What EarthLink is doing about it
Besides having our heads screwed on straight and telling it like it is to anyone who asks, there are many things EarthLink is doing to prevent the kinds of traffic jams mentioned above.

  1. EarthLink doesn't rely on one particular national network. We currently supply our customers with dial-in access via our own network here in California and UUNET's network everywhere else. We have just contracted with PSINet to add another 230 POPs to our network. Between these three, we have the largest, most reliable Internet network in existence. This means EarthLink is able to provide alternate POPs when POPs in a particular location get congested. This means fewer busy signals for our customers.

  2. All of EarthLink's POPs have plenty of available bandwidth to our networks. This means that EarthLink provides a wide "pipe" from the modems you dial into to EarthLink's Internet networks. Most often, our POPs are connected to the rest of a particular network via T3 (45 Megabit) lines, the largest pipes widely available. EarthLink's customers rarely experience a bottleneck getting to the network from the POP they're dialed into.

  3. EarthLink's customers are dialing into private networks. Whether they are ours, UUNET's or PSINet's, these networks are owned and controlled by EarthLink or by EarthLink's partners. Our customers' packets (units of bits, or information being transmitted) travel on these private networks for as long as possible before being handed off to other Internet networks we don't control.

    In contrast, many local ISPs, though their customers dial into their own, local POPs, immediately hand off their customers' packets to public networks run by companies such as MCI and Sprint. Whereas the packets of EarthLink customers could traverse the world without leaving one of our networks.

  4. EarthLink has more interconnect points than anyone. Between EarthLink, PSINet and UUNET, we are interconnected at every NAP or other important interconnection point on the Internet. This means that if a customer's packet has to leave our network to get to another network, it will happen at the closest interconnect point providing the best performance and routing around potential jams.

  5. EarthLink has a world-class technical staff ensuring our server-based services, such as mail, news, Web and others, grow ahead of demand. We cannot control the response time of servers other than ours, but we can do a good job ensuring our own servers keep up with demand.

    Because of these points, EarthLink is uniquely positioned to keep up with the demand of the growing Internet community and to predict and avoid trouble areas.

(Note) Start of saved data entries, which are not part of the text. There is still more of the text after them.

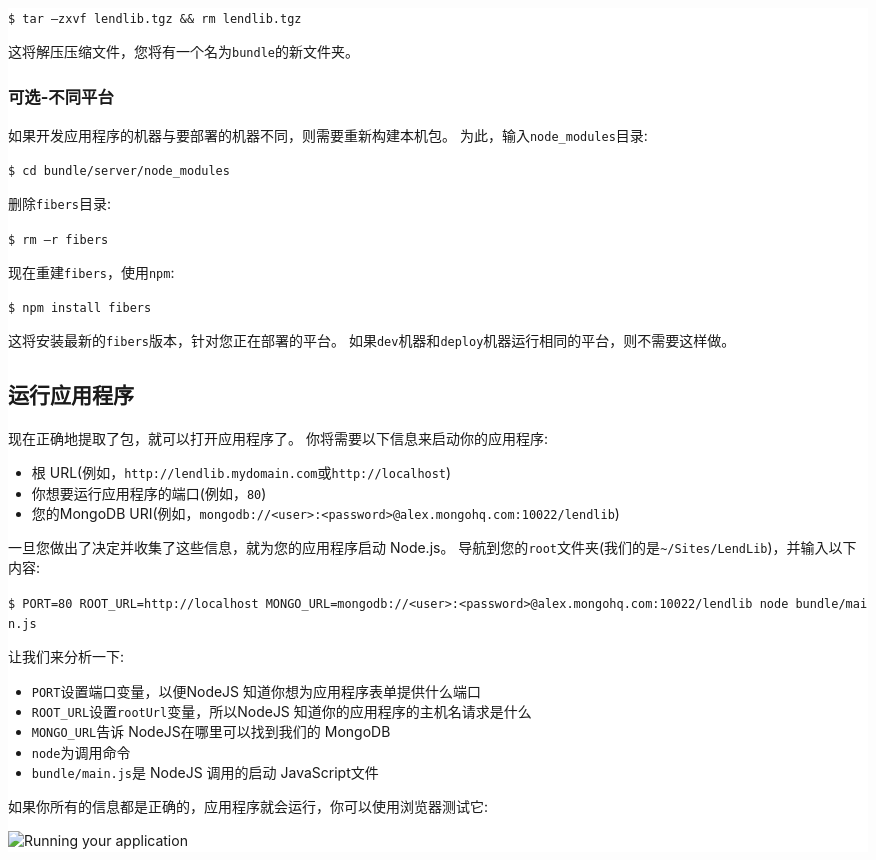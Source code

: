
 ```
$ tar –zxvf lendlib.tgz && rm lendlib.tgz

```

这将解压压缩文件，您将有一个名为`bundle`的新文件夹。

### 可选-不同平台

如果开发应用程序的机器与要部署的机器不同，则需要重新构建本机包。 为此，输入`node_modules`目录:

```
$ cd bundle/server/node_modules

```

删除`fibers`目录:

```
$ rm –r fibers

```

现在重建`fibers`，使用`npm`:

```
$ npm install fibers

```

这将安装最新的`fibers`版本，针对您正在部署的平台。 如果`dev`机器和`deploy`机器运行相同的平台，则不需要这样做。

## 运行应用程序

现在正确地提取了包，就可以打开应用程序了。 你将需要以下信息来启动你的应用程序:

*   根 URL(例如，`http://lendlib.mydomain.com`或`http://localhost`)
*   你想要运行应用程序的端口(例如，`80`)
*   您的MongoDB URI(例如，`mongodb://<user>:<password>@alex.mongohq.com:10022/lendlib`)

一旦您做出了决定并收集了这些信息，就为您的应用程序启动 Node.js。 导航到您的`root`文件夹(我们的是`~/Sites/LendLib`)，并输入以下内容:

```
$ PORT=80 ROOT_URL=http://localhost MONGO_URL=mongodb://<user>:<password>@alex.mongohq.com:10022/lendlib node bundle/main.js

```

让我们来分析一下:

*   `PORT`设置端口变量，以便NodeJS 知道你想为应用程序表单提供什么端口
*   `ROOT_URL`设置`rootUrl`变量，所以NodeJS 知道你的应用程序的主机名请求是什么
*   `MONGO_URL`告诉 NodeJS在哪里可以找到我们的 MongoDB
*   `node`为调用命令
*   `bundle/main.js`是 NodeJS 调用的启动 JavaScript文件

如果你所有的信息都是正确的，应用程序就会运行，你可以使用浏览器测试它:

![Running your application](graphics/0823OS_07_05.jpg)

    Other Internet service providers have made different choices about how to utilize their resources and are subject to isolated problems much more readily than we are. Netcom's customers, for example, are all dialing into Netcom's single network. These customers' Internet experience is limited to Netcom's ability to grow and manage their network. If Netcom can't keep up, their customers suffer.

    Overall, however, the Internet community and the vast engineering resources behind it are finding solutions to the challenges facing the network. As it continues to grow, the Internet will be stronger and healthier than ever before.

Summary
The Internet's continued high-speed growth creates a challenge to stay ahead of demand. Frequently, this results in isolated traffic jams at particular points on the Internet network. Overall though, the Net is healthier than it's ever been, providing a positive experience for more users than ever.

When talking about problems on the Internet, we must deal in specifics: specific problems, who they affect specifically, and how they can be handled. Generalities born out of misinformation and sensationalism do everyone a disservice. Not only do these generalities fail to describe real issues, they focus attention away from what we are all trying to do: expand the Internet's resources to fulfill the potential of this amazing global communications medium.

EarthLink is positioned to predict and keep up with new Internet demands. Our goal is to give our customers the best possible Internet experience. We are working very hard to ensure this continues.